■ **Assigned task**: Pictures stay out; everything else in the listing below is to be restated word for word.
--- Given data Enclosed Below ---
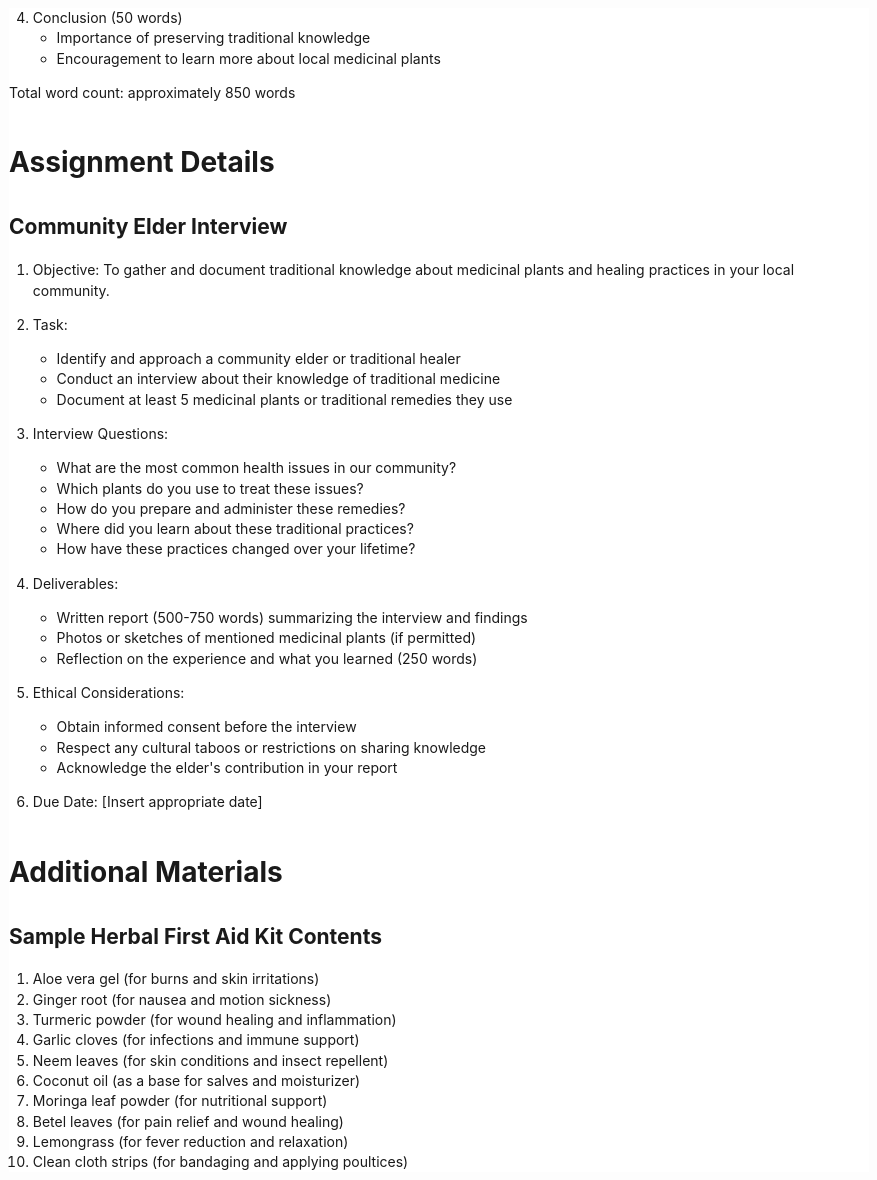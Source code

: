 4. Conclusion (50 words)
   - Importance of preserving traditional knowledge
   - Encouragement to learn more about local medicinal plants

Total word count: approximately 850 words

# Assignment Details

## Community Elder Interview

1. Objective: To gather and document traditional knowledge about medicinal plants and healing practices in your local community.

2. Task:
   - Identify and approach a community elder or traditional healer
   - Conduct an interview about their knowledge of traditional medicine
   - Document at least 5 medicinal plants or traditional remedies they use

3. Interview Questions:
   - What are the most common health issues in our community?
   - Which plants do you use to treat these issues?
   - How do you prepare and administer these remedies?
   - Where did you learn about these traditional practices?
   - How have these practices changed over your lifetime?

4. Deliverables:
   - Written report (500-750 words) summarizing the interview and findings
   - Photos or sketches of mentioned medicinal plants (if permitted)
   - Reflection on the experience and what you learned (250 words)

5. Ethical Considerations:
   - Obtain informed consent before the interview
   - Respect any cultural taboos or restrictions on sharing knowledge
   - Acknowledge the elder's contribution in your report

6. Due Date: [Insert appropriate date]

# Additional Materials

## Sample Herbal First Aid Kit Contents

1. Aloe vera gel (for burns and skin irritations)
2. Ginger root (for nausea and motion sickness)
3. Turmeric powder (for wound healing and inflammation)
4. Garlic cloves (for infections and immune support)
5. Neem leaves (for skin conditions and insect repellent)
6. Coconut oil (as a base for salves and moisturizer)
7. Moringa leaf powder (for nutritional support)
8. Betel leaves (for pain relief and wound healing)
9. Lemongrass (for fever reduction and relaxation)
10. Clean cloth strips (for bandaging and applying poultices)
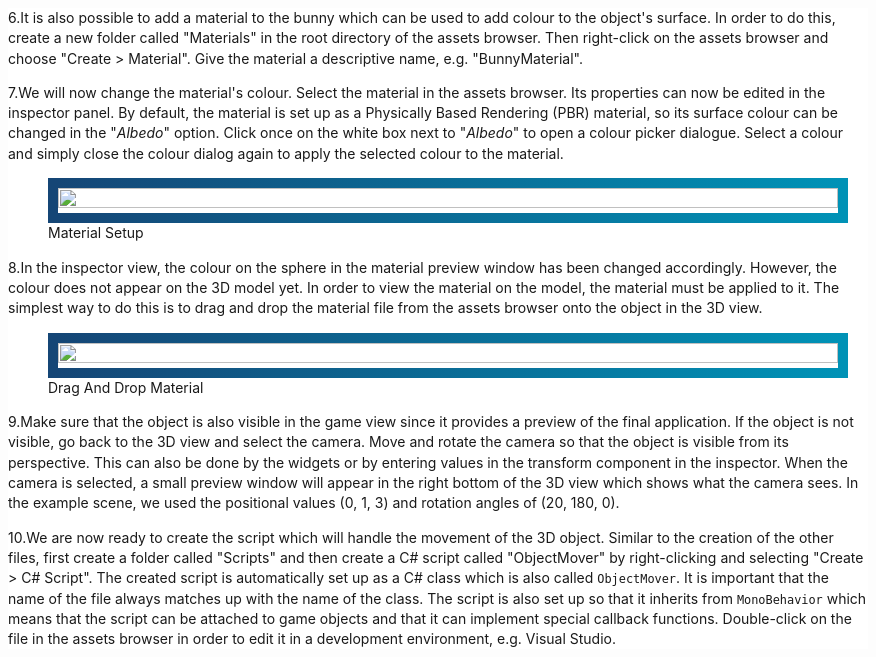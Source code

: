 6.It is also possible to add a material to the bunny which can be used to add colour to the object's surface.
   In order to do this, create a new folder called "Materials" in the root directory of the assets browser.
   Then right-click on the assets browser and choose "Create > Material".
   Give the material a descriptive name, e.g. "BunnyMaterial".

7.We will now change the material's colour.
   Select the material in the assets browser.
   Its properties can now be edited in the inspector panel.
   By default, the material is set up as a Physically Based Rendering (PBR) material, so its surface colour can be changed in the "*Albedo*" option.
   Click once on the white box next to "*Albedo*" to open a colour picker dialogue.
   Select a colour and simply close the colour dialog again to apply the selected colour to the material.

<figure>
    <img src="{{pathToRoot}}/assets/figures/engines/Exercise_IntroductionToUnity/MaterialSetup.png" style="align:left; width: 100%; height: 100%; border: 15px solid;
  border-image-slice: 1;
  border-width: 10px; border-image-source: linear-gradient(to left, #0092b6, #154676);" alt="" />
    <figcaption>Material Setup</figcaption>
</figure>

8.In the inspector view, the colour on the sphere in the material preview window has been changed accordingly.
   However, the colour does not appear on the 3D model yet.
   In order to view the material on the model, the material must be applied to it.
   The simplest way to do this is to drag and drop the material file from the assets browser onto the object in the 3D view.

<figure>
    <img src="{{pathToRoot}}/assets/figures/engines/Exercise_IntroductionToUnity/DragAndDropMaterial.png" style="align:left; width: 100%; height: 100%; border: 15px solid;
  border-image-slice: 1;
  border-width: 10px; border-image-source: linear-gradient(to left, #0092b6, #154676);" alt="" />
    <figcaption>Drag And Drop Material</figcaption>
</figure>

9.Make sure that the object is also visible in the game view since it provides a preview of the final application.
   If the object is not visible, go back to the 3D view and select the camera.
   Move and rotate the camera so that the object is visible from its perspective.
   This can also be done by the widgets or by entering values in the transform component in the inspector.
   When the camera is selected, a small preview window will appear in the right bottom of the 3D view which shows what the camera sees.
   In the example scene, we used the positional values (0, 1, 3) and rotation angles of (20, 180, 0).

10.We are now ready to create the script which will handle the movement of the 3D object.
   Similar to the creation of the other files, first create a folder called "Scripts" and then create a C# script called "ObjectMover" by right-clicking and selecting "Create > C# Script".
   The created script is automatically set up as a C# class which is also called `ObjectMover`.
   It is important that the name of the file always matches up with the name of the class.
   The script is also set up so that it inherits from `MonoBehavior` which means that the script can be attached to game objects and that it can implement special callback functions.
   Double-click on the file in the assets browser in order to edit it in a development environment, e.g. Visual Studio.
--- End of Enclosed Given data ---
■ **Written response**:
Source code

: 4. Conclusion (50 words)
   - Importance of preserving traditional knowledge
   - Encouragement to learn more about local medicinal plants

Total word count: approximately 850 words

# Assignment Details

## Community Elder Interview

1. Objective: To gather and document traditional knowledge about medicinal plants and healing practices in your local community.

2. Task:
   - Identify and approach a community elder or traditional healer
   - Conduct an interview about their knowledge of traditional medicine
   - Document at least 5 medicinal plants or traditional remedies they use

3. Interview Questions:
   - What are the most common health issues in our community?
   - Which plants do you use to treat these issues?
   - How do you prepare and administer these remedies?
   - Where did you learn about these traditional practices?
   - How have these practices changed over your lifetime?

4. Deliverables:
   - Written report (500-750 words) summarizing the interview and findings
   - Photos or sketches of mentioned medicinal plants (if permitted)
   - Reflection on the experience and what you learned (250 words)

5. Ethical Considerations:
   - Obtain informed consent before the interview
   - Respect any cultural taboos or restrictions on sharing knowledge
   - Acknowledge the elder's contribution in your report

6. Due Date: [Insert appropriate date]

# Additional Materials

## Sample Herbal First Aid Kit Contents

1. Aloe vera gel (for burns and skin irritations)
2. Ginger root (for nausea and motion sickness)
3. Turmeric powder (for wound healing and inflammation)
4. Garlic cloves (for infections and immune support)
5. Neem leaves (for skin conditions and insect repellent)
6. Coconut oil (as a base for salves and moisturizer)
7. Moringa leaf powder (for nutritional support)
8. Betel leaves (for pain relief and wound healing)
9. Lemongrass (for fever reduction and relaxation)
10. Clean cloth strips (for bandaging and applying poultices)
Source code

: 6.It is also possible to add a material to the bunny which can be used to add colour to the object's surface.
   In order to do this, create a new folder called "Materials" in the root directory of the assets browser.
   Then right-click on the assets browser and choose "Create > Material".
   Give the material a descriptive name, e.g. "BunnyMaterial".

7.We will now change the material's colour.
   Select the material in the assets browser.
   Its properties can now be edited in the inspector panel.
   By default, the material is set up as a Physically Based Rendering (PBR) material, so its surface colour can be changed in the "*Albedo*" option.
   Click once on the white box next to "*Albedo*" to open a colour picker dialogue.
   Select a colour and simply close the colour dialog again to apply the selected colour to the material.

<figure>
    <img src="{{pathToRoot}}/assets/figures/engines/Exercise_IntroductionToUnity/MaterialSetup.png" style="align:left; width: 100%; height: 100%; border: 15px solid;
  border-image-slice: 1;
  border-width: 10px; border-image-source: linear-gradient(to left, #0092b6, #154676);" alt="" />
    <figcaption>Material Setup</figcaption>
</figure>

8.In the inspector view, the colour on the sphere in the material preview window has been changed accordingly.
   However, the colour does not appear on the 3D model yet.
   In order to view the material on the model, the material must be applied to it.
   The simplest way to do this is to drag and drop the material file from the assets browser onto the object in the 3D view.

<figure>
    <img src="{{pathToRoot}}/assets/figures/engines/Exercise_IntroductionToUnity/DragAndDropMaterial.png" style="align:left; width: 100%; height: 100%; border: 15px solid;
  border-image-slice: 1;
  border-width: 10px; border-image-source: linear-gradient(to left, #0092b6, #154676);" alt="" />
    <figcaption>Drag And Drop Material</figcaption>
</figure>

9.Make sure that the object is also visible in the game view since it provides a preview of the final application.
   If the object is not visible, go back to the 3D view and select the camera.
   Move and rotate the camera so that the object is visible from its perspective.
   This can also be done by the widgets or by entering values in the transform component in the inspector.
   When the camera is selected, a small preview window will appear in the right bottom of the 3D view which shows what the camera sees.
   In the example scene, we used the positional values (0, 1, 3) and rotation angles of (20, 180, 0).

10.We are now ready to create the script which will handle the movement of the 3D object.
   Similar to the creation of the other files, first create a folder called "Scripts" and then create a C# script called "ObjectMover" by right-clicking and selecting "Create > C# Script".
   The created script is automatically set up as a C# class which is also called `ObjectMover`.
   It is important that the name of the file always matches up with the name of the class.
   The script is also set up so that it inherits from `MonoBehavior` which means that the script can be attached to game objects and that it can implement special callback functions.
   Double-click on the file in the assets browser in order to edit it in a development environment, e.g. Visual Studio.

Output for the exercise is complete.